A tightening capital market is forcing global entrepreneurs to ditch rapid expansion plans in favor of immediate profitability and disciplined growth. New research from EY-Parthenon reveals that 59% of surveyed founders find growth capital more constrained than it was a year ago, with 20% citing reduced capital access as a significant risk compared to just 11% of large enterprise CEOs. 

This funding squeeze has pushed 91% of entrepreneurs to prioritize margin preservation, cash flow improvement, and long-term resilience over scaling quickly into new geographic markets. Andrea Guerzoni, Global Vice Vice Chair at EY-Parthenon, stated that "tolerance for missteps has narrowed, making execution, quality and financial control more important than headline expansion."

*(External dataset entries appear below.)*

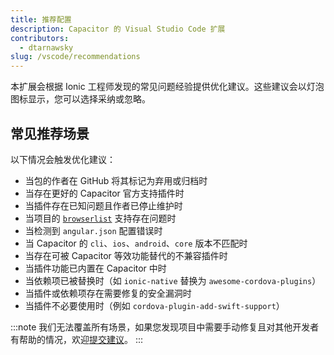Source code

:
 ```yaml
---
title: 推荐配置
description: Capacitor 的 Visual Studio Code 扩展
contributors:
  - dtarnawsky
slug: /vscode/recommendations
---
```


本扩展会根据 Ionic 工程师发现的常见问题经验提供优化建议。这些建议会以灯泡图标显示，您可以选择采纳或忽略。

## 常见推荐场景

以下情况会触发优化建议：
- 当包的作者在 GitHub 将其标记为弃用或归档时
- 当存在更好的 Capacitor 官方支持插件时
- 当插件存在已知问题且作者已停止维护时
- 当项目的 [`browserlist`](https://github.com/browserslist/browserslist) 支持存在问题时
- 当检测到 `angular.json` 配置错误时
- 当 Capacitor 的 `cli`、`ios`、`android`、`core` 版本不匹配时
- 当存在可被 Capacitor 等效功能替代的不兼容插件时
- 当插件功能已内置在 Capacitor 中时
- 当依赖项已被替换时（如 `ionic-native` 替换为 `awesome-cordova-plugins`）
- 当插件或依赖项存在需要修复的安全漏洞时
- 当插件不必要使用时（例如 `cordova-plugin-add-swift-support`）

:::note
我们无法覆盖所有场景，如果您发现项目中需要手动修复且对其他开发者有帮助的情况，欢迎[提交建议](https://github.com/ionic-team/vscode-ionic/issues)。
:::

Despite these capital constraints, artificial intelligence has become a standardized line item in the entrepreneurial budget, with 80% of founders planning to increase AI investments this year. However, the pressure is mounting to connect this spending to tangible returns, as many firms struggle to track whether the technology actually improves revenue or operational margins. 

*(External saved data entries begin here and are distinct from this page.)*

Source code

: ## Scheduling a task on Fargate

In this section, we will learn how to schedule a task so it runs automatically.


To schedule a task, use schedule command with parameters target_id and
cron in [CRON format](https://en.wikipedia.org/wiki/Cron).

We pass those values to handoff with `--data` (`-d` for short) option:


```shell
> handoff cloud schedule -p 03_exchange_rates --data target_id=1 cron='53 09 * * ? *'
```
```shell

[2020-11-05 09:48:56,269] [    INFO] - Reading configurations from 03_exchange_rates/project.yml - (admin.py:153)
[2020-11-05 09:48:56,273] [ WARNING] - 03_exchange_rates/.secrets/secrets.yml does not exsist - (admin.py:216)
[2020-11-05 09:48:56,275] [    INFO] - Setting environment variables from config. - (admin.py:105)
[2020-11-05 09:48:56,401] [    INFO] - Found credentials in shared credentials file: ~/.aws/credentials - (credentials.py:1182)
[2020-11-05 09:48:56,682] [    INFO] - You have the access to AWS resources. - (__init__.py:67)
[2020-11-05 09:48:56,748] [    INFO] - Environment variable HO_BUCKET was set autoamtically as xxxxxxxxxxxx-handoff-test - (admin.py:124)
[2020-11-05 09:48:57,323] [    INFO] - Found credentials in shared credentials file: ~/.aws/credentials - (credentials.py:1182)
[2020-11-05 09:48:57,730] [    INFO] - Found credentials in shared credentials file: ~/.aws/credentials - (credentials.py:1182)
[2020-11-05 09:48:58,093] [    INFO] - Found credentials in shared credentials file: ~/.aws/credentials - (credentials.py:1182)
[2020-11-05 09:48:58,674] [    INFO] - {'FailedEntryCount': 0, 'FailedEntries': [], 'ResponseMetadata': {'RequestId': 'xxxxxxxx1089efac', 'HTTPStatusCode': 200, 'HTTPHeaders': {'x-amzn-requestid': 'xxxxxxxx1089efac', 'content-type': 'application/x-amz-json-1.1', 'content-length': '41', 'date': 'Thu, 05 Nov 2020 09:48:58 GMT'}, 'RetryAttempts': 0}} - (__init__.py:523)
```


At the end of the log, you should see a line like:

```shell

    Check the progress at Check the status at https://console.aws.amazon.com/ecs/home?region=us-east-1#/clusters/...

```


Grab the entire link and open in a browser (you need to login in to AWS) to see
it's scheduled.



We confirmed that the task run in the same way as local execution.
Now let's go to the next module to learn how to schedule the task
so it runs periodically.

Beyond measurement hurdles, talent remains a bottleneck to execution; 25% of respondents identified limited AI and data skills in their current workforce as the primary obstacle to generating value from the technology. To bridge this gap, 46% of entrepreneurs are focusing their workforce strategies on reskilling and upskilling existing staff, while 41% are actively redesigning operational roles to combine human and machine capabilities.

The study also exposes a stark strategic divide between agile startups and large corporations regarding external collaborations. Only 32% of entrepreneurs plan to pursue strategic alliances, and just 26% are open to joint ventures, compared to 57% and 45% of large enterprise CEOs, respectively. This cautious stance reflects a deliberate effort by founders to maintain control and agility while managing limited corporate bandwidth. 

Guerzoni noted that while many founders remain cautious, "alliances are an underused lever for founders, offering access to a broader ecosystem to power scale, skills and market reach without the cost or complexity of building everything alone."